Recovery of primal solutions from dual subgradient methods for mixed binary linear programming; a branch-and-bound approach

The main objective of this thesis is to implement and evaluate a Lagrangian heuristic and a branch-and-bound algorithm for solving a class of mathematical optimization problems called mixed binary linear programs. The tests are performed on two different types of mixed binary linear programs: the set covering problem and the (uncapacitated as well as capacitated) facility location problem. The purpose is to investigate a concept rather than trying to achieve good runtime performance. The concept involves ergodic iterates, which are convex combinations of all Lagrangian subproblem solutions found so far.
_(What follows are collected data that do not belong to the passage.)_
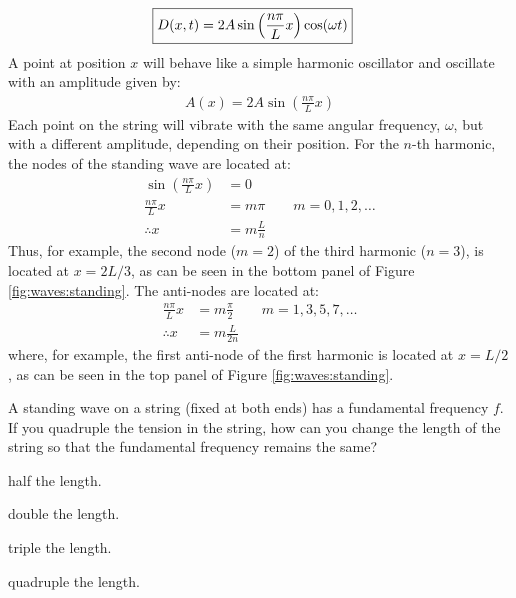 \begin{align}
\Aboxed{D(x,t)=2A\sin\left(\frac{n\pi}{L}x\right)\cos(\omega t) }
\end{align}
A point at position $x$ will behave like a simple harmonic oscillator and oscillate with an amplitude given by:
\begin{align*}
A(x) = 2A\sin\left(\frac{n\pi}{L}x\right)
\end{align*}
Each point on the string will vibrate with the same angular frequency, $\omega$, but with a different amplitude, depending on their position. For the $n$-th harmonic, the nodes of the standing wave are located at:
\begin{align*}
\sin\left(\frac{n\pi}{L}x\right) &=0\\
\frac{n\pi}{L}x &= m\pi \quad\quad m=0,1,2,\dots\\
\therefore x &= m\frac{L}{n} 
\end{align*}
Thus, for example, the second node ($m=2$) of the third harmonic ($n=3$), is located at $x=2L/3$, as can be seen in the bottom panel of Figure \ref{fig:waves:standing}. The anti-nodes are located at:
\begin{align*}
\frac{n\pi}{L}x &= m\frac{\pi}{2} \quad\quad m=1,3,5,7,\dots\\
\therefore x&=m\frac{L}{2n}
\end{align*}
where, for example, the first anti-node of the first harmonic is located at $x=L/2$, as can be seen in the top panel of Figure \ref{fig:waves:standing}.

\begin{checkpoint}\begin{MCquestion}{A standing wave on a string (fixed at both ends) has a fundamental frequency $f$. If you quadruple the tension in the string, how can you change the length of the string so that the fundamental frequency remains the same?}
\item half the length.
\item double the length. \correct
\item triple the length. 
\item quadruple the length. 
\end{MCquestion}
\end{checkpoint}

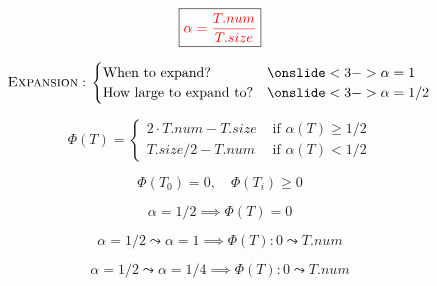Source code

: \begin{frame}{}

  \pause
  \vspace{0.30cm}
\end{frame}

\begin{frame}{}
  \centerline{}

  \[
    \boxed{\textcolor{red}{\alpha = \frac{T.num}{T.size}}}
  \]

  \pause
  \vspace{0.30cm}
  \[
    \textsc{Expansion}: \left.
    \begin{cases}
      \text{When to expand?}		& \onslide<3->{\alpha = 1} \\
      \text{How large to expand to?} 	& \onslide<3->{\alpha = 1/2}
    \end{cases}
    \right.
  \]


\end{frame}

\begin{frame}{}
  \[
    \Phi(T) = \left.
    \begin{cases}
      2 \cdot T.num - T.size & \text{ if } \alpha(T) \ge 1/2	\\
      T.size/2 - T.num	     & \text{ if } \alpha(T) < 1/2
    \end{cases} \right.
  \]

  \pause
  \[
    \Phi(T_0) = 0,\quad \Phi(T_{i}) \ge 0
  \]

  \pause
  \vspace{0.30cm}
  \[
    \alpha = 1/2 \implies \Phi(T) = 0
  \]

  \vspace{0.30cm}
  \pause
  \[
    \alpha = 1/2 \leadsto \alpha = 1 \implies \Phi(T): 0 \leadsto T.num
  \]

  \pause
  \[
    \alpha = 1/2 \leadsto \alpha = 1/4 \implies \Phi(T): 0 \leadsto T.num
  \]
\end{frame}

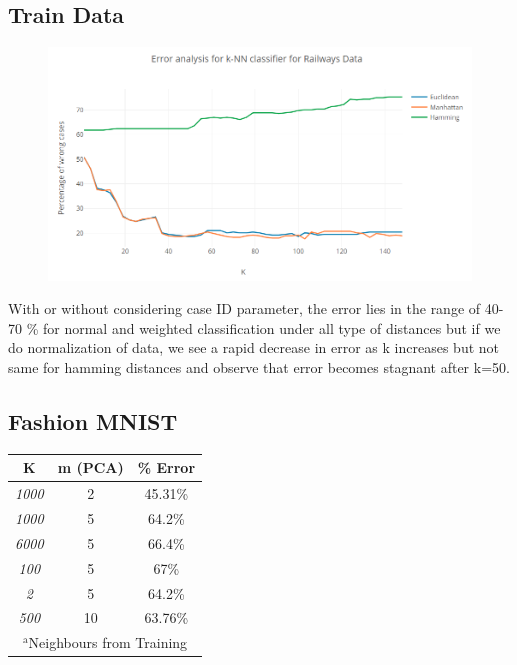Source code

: \documentclass[conference]{IEEEtran}
\begin{document}
    \subsection{Train Data}
    \begin{figure}[htbp]
    \centerline{\includegraphics[width=\columnwidth]{knnrailways.png}}
    \label{fig}
    \end{figure}
    With or without considering case ID parameter, the error lies in the range of 40-70 \% for normal and weighted classification under all type of distances but if we do normalization of data, we see a rapid decrease in error as k increases but not same for hamming distances and observe that error becomes stagnant after k=50.
    \subsection{Fashion MNIST}
    \begin{table}[htbp]
    \begin{center}
    \begin{tabular}{|c|c|c|}
    \hline
    \textbf{K}&\textbf{m (PCA)}&\textbf{\% Error} \\
    \hline
    \textit{1000} &2&45.31\%\\
    \hline
    \textit{1000}&5&64.2\%\\
    \hline
    \textit{6000}&5&66.4\%\\
    \hline
    \textit{100}&5&67\%\\
    \hline
    \textit{2}&5&64.2\%\\
    \hline
    \textit{500}&10&63.76\%\\
    \hline
    \multicolumn{4}{s}{$^{\mathrm{a}}$Neighbours from Training }
    \end{tabular}
    \label{tab1}
    \end{center}
    \end{table}
    
\end{document}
The ergodic iterates are constructed from the Lagrangian subproblem solutions with different convexity weight rules. In the Lagrangian heuristic, Lagrangian relaxation is utilized to obtain lower bounds on the optimal objective value and the ergodic iterates are used to create feasible solutions, and whence, to obtain upper bounds on the optimal objective value. The branch-and-bound algorithm uses the Lagrangian heuristic in each node and the ergodic iterates for branching decisions. The investigated concept of this thesis is ergodic iterates constructed by different convexity weight rules, where the different rules are to weigh the Lagrangian subproblem solutions as follows: put all the weight on the last one (the traditional Lagrangian heuristic), use equal weights on all, and put a successively higher weight on the later ones. The result obtained shows that a convexity weight rule that puts more weight on later Lagrangian subproblem solutions, without putting all the weight on the last one, is preferable.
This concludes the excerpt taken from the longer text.